(Source records)
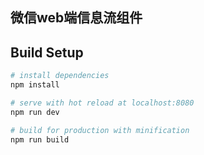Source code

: ## 微信web端信息流组件

## Build Setup

``` bash
# install dependencies
npm install

# serve with hot reload at localhost:8080
npm run dev

# build for production with minification
npm run build
```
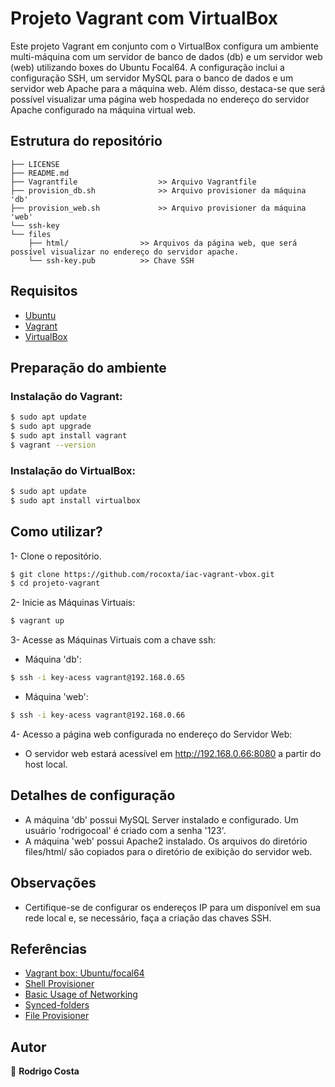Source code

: # Projeto Vagrant com VirtualBox

Este projeto Vagrant em conjunto com o VirtualBox configura um ambiente multi-máquina com um servidor de banco de dados (db) e um servidor web (web) utilizando boxes do Ubuntu Focal64. A configuração inclui a configuração SSH, um servidor MySQL para o banco de dados e um servidor web Apache para a máquina web. Além disso, destaca-se que será possível visualizar uma página web hospedada no endereço do servidor Apache configurado na máquina virtual web.

## Estrutura do repositório
```
├── LICENSE
├── README.md
├── Vagrantfile                  >> Arquivo Vagrantfile
├── provision_db.sh              >> Arquivo provisioner da máquina 'db'
├── provision_web.sh             >> Arquivo provisioner da máquina 'web'            
└── ssh-key      
└── files                
 	├── html/                >> Arquivos da página web, que será possível visualizar no endereço do servidor apache.
	└── ssh-key.pub          >> Chave SSH
```

## Requisitos
- [Ubuntu](https://ubuntu.com)
- [Vagrant](https://www.vagrantup.com/)
- [VirtualBox](https://www.virtualbox.org/)

## Preparação do ambiente

### Instalação do Vagrant:

```bash
$ sudo apt update
$ sudo apt upgrade
$ sudo apt install vagrant
$ vagrant --version

```
### Instalação do VirtualBox:

```bash
$ sudo apt update
$ sudo apt install virtualbox
```
## Como utilizar?
1- Clone o repositório.
```bash
$ git clone https://github.com/rocoxta/iac-vagrant-vbox.git
$ cd projeto-vagrant
```
2- Inicie as Máquinas Virtuais:
```bash
$ vagrant up
```
3- Acesse as Máquinas Virtuais com a chave ssh:
- Máquina 'db':
```bash
$ ssh -i key-acess vagrant@192.168.0.65
```
- Máquina 'web':
```bash
$ ssh -i key-acess vagrant@192.168.0.66
```
4- Acesso a página web configurada no endereço do Servidor Web:
- O servidor web estará acessível em http://192.168.0.66:8080 a partir do host local.

## Detalhes de configuração
- A máquina 'db' possui MySQL Server instalado e configurado. Um usuário 'rodrigocoal' é criado com a senha '123'.
- A máquina 'web' possui Apache2 instalado. Os arquivos do diretório files/html/ são copiados para o diretório de exibição do servidor web.

## Observações
- Certifique-se de configurar os endereços IP para um disponível em sua rede local e, se necessário, faça a criação das chaves SSH.

## Referências
- [Vagrant box: Ubuntu/focal64](https://app.vagrantup.com/ubuntu/boxes/focal64)
- [Shell Provisioner](https://developer.hashicorp.com/vagrant/docs/provisioning/shell)
- [Basic Usage of Networking](https://developer.hashicorp.com/vagrant/docs/networking/basic_usage)
- [Synced-folders](https://developer.hashicorp.com/vagrant/docs/synced-folders/basic_usage)
- [File Provisioner](https://developer.hashicorp.com/vagrant/docs/provisioning/file)
## Autor
👤 **Rodrigo Costa**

▸ Instructions for the task
Extract all the data above exactly, excluding every picture.

▸ Answer box
Source code

: ## 微信web端信息流组件

## Build Setup

``` bash
# install dependencies
npm install

# serve with hot reload at localhost:8080
npm run dev

# build for production with minification
npm run build
```
Source code

: # Projeto Vagrant com VirtualBox

Este projeto Vagrant em conjunto com o VirtualBox configura um ambiente multi-máquina com um servidor de banco de dados (db) e um servidor web (web) utilizando boxes do Ubuntu Focal64. A configuração inclui a configuração SSH, um servidor MySQL para o banco de dados e um servidor web Apache para a máquina web. Além disso, destaca-se que será possível visualizar uma página web hospedada no endereço do servidor Apache configurado na máquina virtual web.

## Estrutura do repositório
```
├── LICENSE
├── README.md
├── Vagrantfile                  >> Arquivo Vagrantfile
├── provision_db.sh              >> Arquivo provisioner da máquina 'db'
├── provision_web.sh             >> Arquivo provisioner da máquina 'web'            
└── ssh-key      
└── files                
 	├── html/                >> Arquivos da página web, que será possível visualizar no endereço do servidor apache.
	└── ssh-key.pub          >> Chave SSH
```

## Requisitos
- [Ubuntu](https://ubuntu.com)
- [Vagrant](https://www.vagrantup.com/)
- [VirtualBox](https://www.virtualbox.org/)

## Preparação do ambiente

### Instalação do Vagrant:

```bash
$ sudo apt update
$ sudo apt upgrade
$ sudo apt install vagrant
$ vagrant --version

```
### Instalação do VirtualBox:

```bash
$ sudo apt update
$ sudo apt install virtualbox
```
## Como utilizar?
1- Clone o repositório.
```bash
$ git clone https://github.com/rocoxta/iac-vagrant-vbox.git
$ cd projeto-vagrant
```
2- Inicie as Máquinas Virtuais:
```bash
$ vagrant up
```
3- Acesse as Máquinas Virtuais com a chave ssh:
- Máquina 'db':
```bash
$ ssh -i key-acess vagrant@192.168.0.65
```
- Máquina 'web':
```bash
$ ssh -i key-acess vagrant@192.168.0.66
```
4- Acesso a página web configurada no endereço do Servidor Web:
- O servidor web estará acessível em http://192.168.0.66:8080 a partir do host local.

## Detalhes de configuração
- A máquina 'db' possui MySQL Server instalado e configurado. Um usuário 'rodrigocoal' é criado com a senha '123'.
- A máquina 'web' possui Apache2 instalado. Os arquivos do diretório files/html/ são copiados para o diretório de exibição do servidor web.

## Observações
- Certifique-se de configurar os endereços IP para um disponível em sua rede local e, se necessário, faça a criação das chaves SSH.

## Referências
- [Vagrant box: Ubuntu/focal64](https://app.vagrantup.com/ubuntu/boxes/focal64)
- [Shell Provisioner](https://developer.hashicorp.com/vagrant/docs/provisioning/shell)
- [Basic Usage of Networking](https://developer.hashicorp.com/vagrant/docs/networking/basic_usage)
- [Synced-folders](https://developer.hashicorp.com/vagrant/docs/synced-folders/basic_usage)
- [File Provisioner](https://developer.hashicorp.com/vagrant/docs/provisioning/file)
## Autor
👤 **Rodrigo Costa**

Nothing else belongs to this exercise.